2) Impropriedade absoluta do objeto: o bem jurídico visado pelo agente não existe.
Exemplos: disparar contra cadáver, tentar praticar aborto quando não existe feto.
IMPORTANTE:
- Ineficácia relativa do objeto: mau funcionamento, situação momentânea.
Exemplo: agente tenta disparar, mas a arma trava. Posteriormente se constata o bom funcionamento dela, ou seja, o meio era eficaz, só não funcionou num dado momento.
Solução penal: o agente responde normalmente pelo delito, mas na sua forma tentada.
- Impropriedade relativa do objeto: o objeto é apto a receber a conduta do agente, mas algo acontece e impede que ela ocorra.
Exemplo: vítima que mantinha no bolso da camisa objetos, caneta, moedas, que desviam a trajetória do projétil.
Solução penal: há crime, o agente responde normalmente pelo delito, mas na sua forma tentada.
O crime impossível, em suas duas hipóteses, constitui fato atípico, pois não há afetação concreta do bem jurídico. São causas de exclusão da tipicidade penal.
* Tentativa:
CP, art. 14 - "Diz-se o crime:
(...)
II - tentado, quando, iniciada a execução, não se consuma por circunstâncias alheias à vontade do agente".
Nos termos do art. 14, II, do CP, consiste na execução iniciada de um crime que não se consuma por circunstâncias alheias à vontade do agente.
A tentativa constitui o que a doutrina chama de delito incompleto ou de congruência incompleta, isso significa que há intenção de consumar o crime de acordo com um determinado plano, mas o agente não consegue por circunstâncias alheias a sua vontade, portanto, a conduta é típica em razão (em regra) da norma de extensão da tipicidade contida no art. 14, II, do CP.
A tentativa, no Brasil, é exemplo de adequação típica de subordinação mediata (indireta), uma vez ser necessário invocar dois ou mais dispositivos para realizar juízo de subsunção.

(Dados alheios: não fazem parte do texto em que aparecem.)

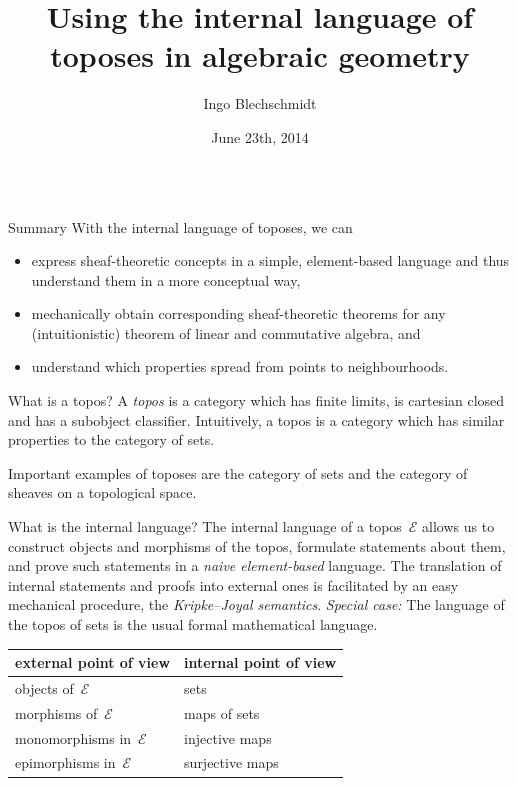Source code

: \documentclass[table]{beamer}
\title{Using the internal language of toposes in algebraic geometry}
\author{Ingo Blechschmidt}
\institute{University of Augsburg}
\date{June 23th, 2014}
\newcommand{\E}{\mathcal{E}}
\begin{document}
\begin{frame}[t]\begin{columns}[t]

\begin{column}{0.3\textwidth}
  \begin{alertblock}{Summary}
    With the internal language of toposes, we can
    \begin{itemize}\justifying
    \item express sheaf-theoretic
    concepts in a simple, ele\-ment-ba\-sed language and thus understand them
    in a more conceptual way,
    \item mechanically obtain
    corresponding sheaf-theo\-re\-tic theorems for any (intuitionistic) theorem of
    linear and commutative algebra, and
    \item understand which properties spread from
    points to neighbourhoods.
    \end{itemize}
  \end{alertblock}
  \bigskip

  \begin{block}{What is a topos?}
    A \emph{topos} is a category which has finite limits, is cartesian closed and
    has a subobject classifier. Intuitively, a topos is a category which has
    similar properties to the category of sets.\medskip

    Important examples of toposes are
    the category of sets and
    the category of sheaves on a topological space.
  \end{block}
  \bigskip

  \begin{block}{What is the internal language?}
    The internal language of a topos~$\E$ allows us to
    construct objects and morphisms of the topos,
    formulate statements about them, and
    prove such statements
    in a \emph{naive element-based} language.
    The translation of internal statements and proofs into external ones is
    facilitated by an easy mechanical procedure, the \emph{Kripke--Joyal
    semantics}.
    \emph{Special case:} The language of the topos of sets is the usual
    formal mathematical language.

    \begin{center}
      \begin{tabular}{ll}
        \toprule
        external point of view & internal point of view \\
        \midrule
        objects of~$\E$ & sets \\
        morphisms of~$\E$ & maps of sets \\
        monomorphisms in~$\E$ & injective maps \\
        epimorphisms in~$\E$ & surjective maps \\
        \bottomrule
      \end{tabular}
    \end{center}
  \end{block}


\end{column}
\end{columns}
\end{frame}
\end{document}
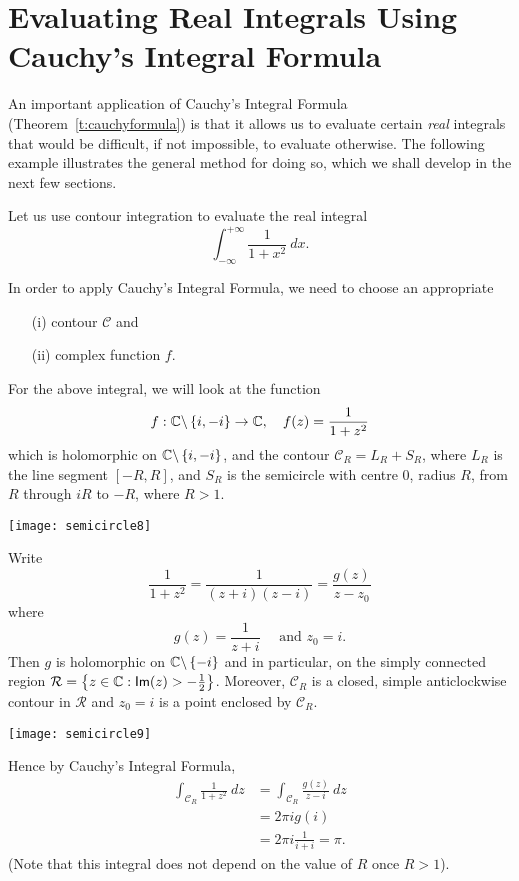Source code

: \section{Evaluating Real Integrals Using Cauchy's Integral Formula}
An important application of Cauchy's Integral Formula (Theorem~\ref{t:cauchyformula}) is that it allows us to evaluate certain \emph{real} integrals that would be difficult, if not impossible, to evaluate otherwise.  The following example illustrates the general method for doing so, which we shall develop in the next few sections.
\begin{example}
\label{e:realint1}
Let us use contour integration to evaluate the real integral
\[
\int_{-\infty}^{+\infty} \frac{1}{1+x^2}\ dx.
\]
\end{example}
In order to apply Cauchy's Integral Formula, we need to choose an appropriate
\begin{itemize}
\item[(i)] contour $\mathcal{C}$ and
\item[(ii)] complex function $f$.
\end{itemize}
For the above integral, we will look at the function
\[
f:\mathbb{C} \backslash \left\{ i,-i\right\} \to \mathbb{C}, \quad f(z) = \frac{1}{1+z^2}
\]
which is holomorphic on $\mathbb{C} \backslash \left\{i,-i\right\}$, and the contour $\mathcal{C}_R = L_R + S_R$, where $L_R$ is the line segment $[-R,R]$, and $S_R$ is the semicircle with centre $0$, radius $R$, from $R$ through $iR$ to $-R$, where $R>1$.
\begin{center}
\texttt{[image: semicircle8]}
\end{center}
Write
\[
\frac{1}{1+z^2} = \frac{1}{(z+i)(z-i)} = \frac{g(z)}{z-z_0}
\]
where
\[
g(z) = \frac{1}{z+i}\quad \text{ and } z_0=i.
\]
Then $g$ is holomorphic on $\mathbb{C} \backslash \left\{-i\right\}$ and in particular, on the simply connected region $\mathcal{R} = \left\{ z \in \mathbb{C}: \textsf{Im} (z) > - \frac{1}{2}\right\}$.  Moreover, $\mathcal{C}_R$ is a closed, simple anticlockwise contour in $\mathcal{R}$ and $z_0=i$ is a point enclosed by $\mathcal{C}_R$.
\begin{center}
\texttt{[image: semicircle9]}
\end{center}
Hence by Cauchy's Integral Formula,
\begin{align*}
\int_{\mathcal{C}_R} \frac{1}{1+z^2}\ dz &= \int_{\mathcal{C}_R} \frac{g(z)}{z-i}\ dz \\
&= 2 \pi i g(i) \\
& = 2\pi i \frac{1}{i+i} = \pi.
\end{align*}
(Note that  this integral does not depend on the value of $R$ once $R>1$).


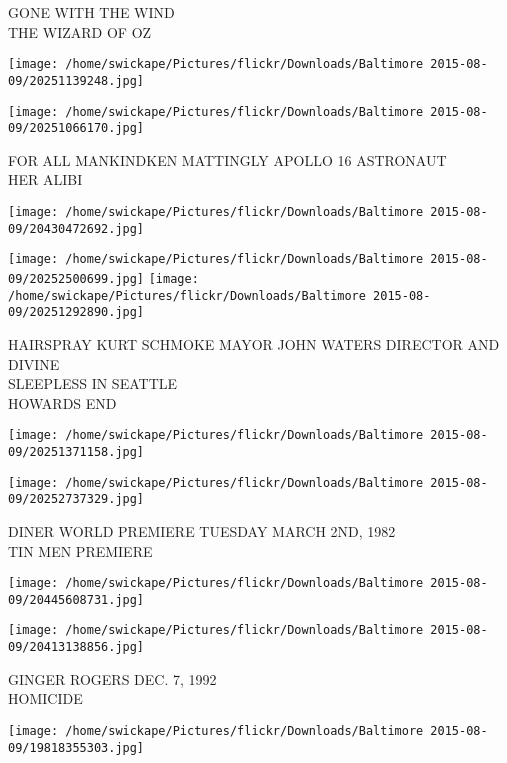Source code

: \documentclass[10pt,letterpaper]{article}
\begin{document}
GONE WITH THE WIND\\
THE WIZARD OF OZ\\
\pagebreak

\texttt{[image: /home/swickape/Pictures/flickr/Downloads/Baltimore 2015-08-09/20251139248.jpg]}

\vspace{0.25in}
\texttt{[image: /home/swickape/Pictures/flickr/Downloads/Baltimore 2015-08-09/20251066170.jpg]}

FOR ALL MANKINDKEN MATTINGLY APOLLO 16 ASTRONAUT\\
HER ALIBI\\
\pagebreak

\texttt{[image: /home/swickape/Pictures/flickr/Downloads/Baltimore 2015-08-09/20430472692.jpg]}

\vspace{0.25in}
\texttt{[image: /home/swickape/Pictures/flickr/Downloads/Baltimore 2015-08-09/20252500699.jpg]}
\texttt{[image: /home/swickape/Pictures/flickr/Downloads/Baltimore 2015-08-09/20251292890.jpg]}

HAIRSPRAY KURT SCHMOKE MAYOR JOHN WATERS DIRECTOR AND DIVINE\\
SLEEPLESS IN SEATTLE\\
HOWARDS END\\
\pagebreak

\texttt{[image: /home/swickape/Pictures/flickr/Downloads/Baltimore 2015-08-09/20251371158.jpg]}

\vspace{0.25in}
\texttt{[image: /home/swickape/Pictures/flickr/Downloads/Baltimore 2015-08-09/20252737329.jpg]}

DINER WORLD PREMIERE TUESDAY MARCH 2ND, 1982\\
TIN MEN PREMIERE\\
\pagebreak

\texttt{[image: /home/swickape/Pictures/flickr/Downloads/Baltimore 2015-08-09/20445608731.jpg]}

\vspace{0.25in}
\texttt{[image: /home/swickape/Pictures/flickr/Downloads/Baltimore 2015-08-09/20413138856.jpg]}

GINGER ROGERS DEC. 7, 1992\\
HOMICIDE\\
\pagebreak

\texttt{[image: /home/swickape/Pictures/flickr/Downloads/Baltimore 2015-08-09/19818355303.jpg]}
\end{document}

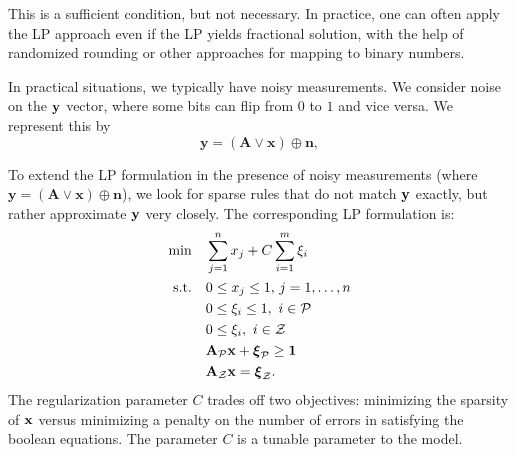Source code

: This is a sufficient condition, but not necessary. In practice, one can often apply
the LP approach even if the LP yields fractional solution, with the help
of randomized rounding or other approaches for mapping to binary numbers.

In practical situations, we typically have noisy measurements.
We consider noise on the $\mathbf{y}$ vector, where some bits can flip from
$0$ to $1$ and vice versa. We represent this by
\begin{equation}
\label{eq:noisyforwardtest}
	\mathbf{y} = (\mathbf{A} \lor \mathbf{x}) \oplus \mathbf{n},
\end{equation}

To extend the LP formulation in the presence of noisy measurements (where $\mathbf{y} = (\mathbf{A} \lor \mathbf{x}) \oplus \mathbf{n}$), we look
for sparse rules that do not match $\mathbf{y}$ exactly, but rather approximate
$\mathbf{y}$ very closely. The corresponding LP formulation is:
\begin{align}
\label{eq:booleanl1minLPslack}
	\min\quad &\sum_{j=1}^{n} x_j + C\sum_{i=1}^{m}\xi_i\\
	\textrm{s.t.\quad} & 0 \le x_j \le 1,\,j = 1,\ldots,n\nonumber\\
		& 0 \le \xi_i \le 1, ~i \in \mathcal{P} \nonumber\\
		& 0 \le \xi_i, ~i \in \mathcal{Z}\nonumber\\
		& \mathbf{A}_{\mathcal{P}}\mathbf{x} + \boldsymbol{\xi}_{\mathcal{P}} \ge \mathbf{1}\nonumber\\
		& \mathbf{A}_{\mathcal{Z}}\mathbf{x} = \boldsymbol{\xi}_{\mathcal{Z}}.\nonumber
\end{align}
The regularization parameter $C$ trades off two objectives: minimizing the sparsity of $\mathbf{x}$ versus minimizing a penalty on the number of errors in satisfying the boolean equations. The parameter $C$ is a tunable parameter to the model.



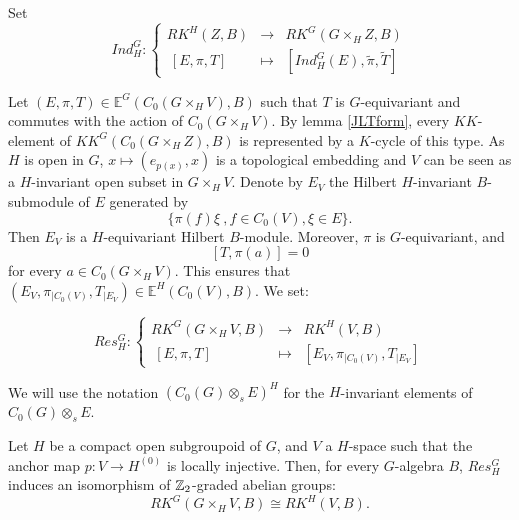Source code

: Set
\[Ind_H^G :
\left\{\begin{array}{rcl} 
RK^H(Z,B) & \rightarrow & RK^G(G\times_H Z,B) \\
\ [E,\pi,T ] & \mapsto & [ Ind_H^G (E), \tilde \pi, \tilde T ] \end{array} \right.\]

Let $(E,\pi,T)\in \mathbb E^G(C_0(G\times_H V),B)$ such that $T$ is $G$-equivariant and commutes with the action of $C_0(G\times_H V)$. By lemma \ref{JLTform}, every $KK$-element of $KK^G(C_0(G\times_H Z),B)$ is represented by a $K$-cycle of this type.  As $H$ is open in $G$, $x\mapsto (e_{p(x)},x)$ is a topological embedding and $V$ can be seen as a $H$-invariant open subset in $G\times_H V$. Denote by $E_V$ the Hilbert $H$-invariant $B$-submodule of $E$ generated by 
\[\{\pi(f)\xi \ ,f\in C_0(V), \xi\in E\}.\]
Then $E_{V}$ is a $H$-equivariant Hilbert $B$-module. Moreover, $\pi$ is $G$-equivariant, and \[[T,\pi(a)]=0\] for every $a\in C_0(G\times_H V)$. This ensures that $(E_V,\pi_{|C_0(V)}, T_{|E_V}) \in \mathbb E^H(C_0(V),B)$. We set:

\[Res_H^G :
\left\{\begin{array}{rcl} 
 RK^G(G\times_H V,B) & \rightarrow & RK^H(V,B) \\
\ [E,\pi,T ] & \mapsto & [ E_V,\pi_{|C_0(V)}, T_{|E_V} ] \end{array} \right.\]

We will use the notation $\left( C_0(G)\otimes_s E \right)^H$ for the $H$-invariant elements of $C_0(G)\otimes_s E$.

\begin{lem} \label{Restriction} Let $H$ be a compact open subgroupoid of $G$, and $V$ a $H$-space such that the anchor map 
$p : V\rightarrow H^{(0)}$ is locally injective. Then, for every $G$-algebra $B$, $Res_H^G$ induces an isomorphism of $\mathbb Z_2$-graded abelian groups:
\[RK^G( G\times_H V, B) \cong RK^H(V, B).\]
\end{lem}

Somente os crimes dolosos admitem tentativa. Todos os crimes dolosos admitem tentativa, até mesmo quando envolver dolo eventual. Os crime culposos não admitem "conatus", salvo única exceção: culpa imprópria (que se dá no erro de tipo justificante, também chamado de erro de tipo permissivo - vencível - CP, art. 20, § 1º, parte final - ou no excesso culposo derivado de erro vencível).
Exemplo: um sujeito, a noite, ouve barulho estranho em sua casa, pensa que é um perigoso ladrão e dispara abruptamente; verifica-se depois que era o guarda noturno que se abrigava da chuva e que tinha em mãos um guarda-chuva e não uma arma, como se imaginou. É possível que neste caso haja tentativa de homicídio culposo. Na verdade, a conduta realizada é dolosa (o disparo foi feito intencionalmente). O que chamam de culpa imprópria é, na essência, um crime doloso punido com pena de crime culposo. Se a morte não se consuma, o agente é punido com a pena do crime culposo diminuída de um terço a dois terços (CP, art. 14, parágrafo único).